For years, the symbols of the monarchy he will one day lead lay hidden in its dark walls. Now Dunnottar Castle has given up its treasure. But the heir to the throne still paid it a visit as the Prince of Wales and the Duchess of Cornwall headed out on a day of engagements in Aberdeenshire.
The Duke and Duchess of Rothesay, as Charles and Camilla are known in Scotland, arrived at the castle in the sunshine of an early autumn afternoon. And that’s when their quest for the Crown Jewels began.
For Dunnottar was once the place where the Honours of Scotland were hidden from the enemies of royal rule. The fall of the Monarchy and the execution of Charles I in 1649 had been a final triumph for the Parliamentarian forces of Oliver Cromwell. But in 1651, Charles I’s eldest son was proclaimed as Charles II at Scone Palace with the Scottish Crown Jewels.
However, Cromwell was far from happy and his army immediately set off north to capture another king. Charles II fled and the Honours of Scotland were smuggled to safety at Dunnottar Castle, hidden in bags of wool. Months later they were spirited out of the castle again, one legend stating they were lowered on to the beach below and taken once more to safety.
The third man called Charles who is destined to rule visited a very different castle. Dunnottar is now a picture perfect ruin, its famous walls having fallen into disrepair in the centuries after its role in a very royal jewel heist. It’s a popular tourist attraction and has just enjoyed one of its best summer seasons with around 87,000 people touring the old palace, tower house and ruins.
The royal visitors were given their own overview of the site.

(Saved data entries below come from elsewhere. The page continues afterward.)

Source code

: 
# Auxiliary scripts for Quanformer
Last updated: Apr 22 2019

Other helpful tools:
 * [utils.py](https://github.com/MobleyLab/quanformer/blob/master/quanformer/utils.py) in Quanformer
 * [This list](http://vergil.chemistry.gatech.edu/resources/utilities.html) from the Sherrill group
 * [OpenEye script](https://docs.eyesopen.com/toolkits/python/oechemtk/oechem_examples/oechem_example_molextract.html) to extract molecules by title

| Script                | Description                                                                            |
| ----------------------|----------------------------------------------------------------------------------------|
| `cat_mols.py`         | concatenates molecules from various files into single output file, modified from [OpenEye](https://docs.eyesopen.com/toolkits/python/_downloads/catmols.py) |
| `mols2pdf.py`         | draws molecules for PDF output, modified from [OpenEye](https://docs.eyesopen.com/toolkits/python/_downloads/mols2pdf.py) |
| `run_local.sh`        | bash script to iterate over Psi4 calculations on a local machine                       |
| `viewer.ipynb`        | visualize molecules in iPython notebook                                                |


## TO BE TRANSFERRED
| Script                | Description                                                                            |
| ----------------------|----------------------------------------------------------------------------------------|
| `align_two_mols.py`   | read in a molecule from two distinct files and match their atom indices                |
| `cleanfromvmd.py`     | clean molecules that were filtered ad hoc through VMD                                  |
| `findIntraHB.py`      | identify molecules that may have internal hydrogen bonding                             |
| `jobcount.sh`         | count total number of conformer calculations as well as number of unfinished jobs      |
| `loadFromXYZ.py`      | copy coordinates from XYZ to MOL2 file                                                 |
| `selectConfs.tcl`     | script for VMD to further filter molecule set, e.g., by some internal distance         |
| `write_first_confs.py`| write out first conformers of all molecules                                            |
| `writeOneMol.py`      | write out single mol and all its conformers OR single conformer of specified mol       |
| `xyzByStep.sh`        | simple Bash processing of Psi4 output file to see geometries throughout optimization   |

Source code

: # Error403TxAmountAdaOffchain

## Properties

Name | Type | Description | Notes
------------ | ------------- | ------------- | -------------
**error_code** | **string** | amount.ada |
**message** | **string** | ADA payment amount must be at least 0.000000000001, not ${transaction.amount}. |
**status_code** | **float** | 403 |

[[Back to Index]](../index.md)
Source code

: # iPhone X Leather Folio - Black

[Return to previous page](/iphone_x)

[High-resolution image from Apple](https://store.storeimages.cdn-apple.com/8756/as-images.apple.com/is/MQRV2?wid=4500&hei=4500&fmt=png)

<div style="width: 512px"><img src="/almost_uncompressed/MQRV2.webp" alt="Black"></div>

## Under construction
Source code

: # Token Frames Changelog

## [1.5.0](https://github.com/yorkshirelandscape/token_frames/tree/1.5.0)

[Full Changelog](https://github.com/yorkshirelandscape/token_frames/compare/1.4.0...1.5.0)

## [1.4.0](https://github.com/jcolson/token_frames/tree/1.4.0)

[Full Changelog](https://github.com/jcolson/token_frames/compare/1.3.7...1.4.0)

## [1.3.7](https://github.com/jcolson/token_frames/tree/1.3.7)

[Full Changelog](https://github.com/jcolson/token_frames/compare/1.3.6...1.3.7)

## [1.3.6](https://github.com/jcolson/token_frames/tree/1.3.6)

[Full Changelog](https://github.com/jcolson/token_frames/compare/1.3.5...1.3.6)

Prince Charles, in a kilt, and Camilla, already wrapped up warm against the autumn chill in tweed coat and hat, heard from the property’s owner, George Pearson, about the ongoing work to keep Dunnottar’s romantic royal story alive.
The couple’s day in the area also saw them visit nearby Stonehaven where they met local business owners as well as residents. They also spent time at the Tolbooth Museum which was opened in 1963 by the prince’s beloved grandmother, the Queen Mother. While there, Charles and Camilla met some of the volunteers who this year were presented with the Queen’s Award for Voluntary Service. The Duke of Rothesay also spent part of his morning at W M Donald, a family run engineering firm in the area where he heard about the issues facing the area today.
But it was the past that provided the highlight of the day as the man who could call himself Charles III when he takes the throne saw the ancient walls that had protected the crown lost by Charles I only to be reclaimed by Charles II in a battle that would ultimately see the Restoration of the Monarchy.